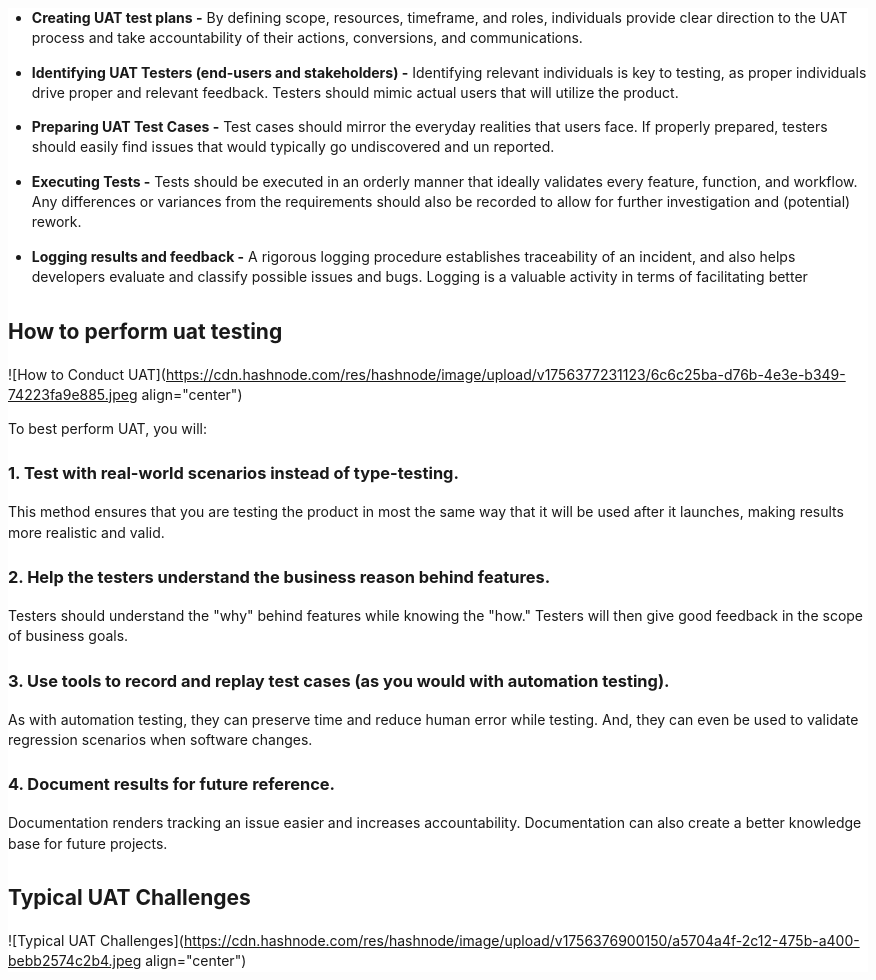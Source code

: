 * **Creating UAT test plans -** By defining scope, resources, timeframe, and roles, individuals provide clear direction to the UAT process and take accountability of their actions, conversions, and communications.
    
* **Identifying UAT Testers (end-users and stakeholders) -** Identifying relevant individuals is key to testing, as proper individuals drive proper and relevant feedback. Testers should mimic actual users that will utilize the product.
    
* **Preparing UAT Test Cases -** Test cases should mirror the everyday realities that users face. If properly prepared, testers should easily find issues that would typically go undiscovered and un reported.
    
* **Executing Tests -** Tests should be executed in an orderly manner that ideally validates every feature, function, and workflow. Any differences or variances from the requirements should also be recorded to allow for further investigation and (potential) rework.
    
* **Logging results and feedback -** A rigorous logging procedure establishes traceability of an incident, and also helps developers evaluate and classify possible issues and bugs. Logging is a valuable activity in terms of facilitating better
    

## How to perform uat testing

![How to Conduct UAT](https://cdn.hashnode.com/res/hashnode/image/upload/v1756377231123/6c6c25ba-d76b-4e3e-b349-74223fa9e885.jpeg align="center")

To best perform UAT, you will:

### 1\. Test with real-world scenarios instead of type-testing.

This method ensures that you are testing the product in most the same way that it will be used after it launches, making results more realistic and valid.

### 2\. Help the testers understand the business reason behind features.

Testers should understand the "why" behind features while knowing the "how." Testers will then give good feedback in the scope of business goals.

### 3\. Use tools to record and replay test cases (as you would with automation testing).

As with automation testing, they can preserve time and reduce human error while testing. And, they can even be used to validate regression scenarios when software changes.

### 4\. Document results for future reference.

Documentation renders tracking an issue easier and increases accountability. Documentation can also create a better knowledge base for future projects.

## Typical UAT Challenges

![Typical UAT Challenges](https://cdn.hashnode.com/res/hashnode/image/upload/v1756376900150/a5704a4f-2c12-475b-a400-bebb2574c2b4.jpeg align="center")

------------------------

Requirement - Starting at the line that contains "As with automation", write out every line through the end of the entries, exactly and with nothing added.

Answer box -
As with automation testing, they can preserve time and reduce human error while testing. And, they can even be used to validate regression scenarios when software changes.

### 4\. Document results for future reference.

Documentation renders tracking an issue easier and increases accountability. Documentation can also create a better knowledge base for future projects.

## Typical UAT Challenges

![Typical UAT Challenges](https://cdn.hashnode.com/res/hashnode/image/upload/v1756376900150/a5704a4f-2c12-475b-a400-bebb2574c2b4.jpeg align="center")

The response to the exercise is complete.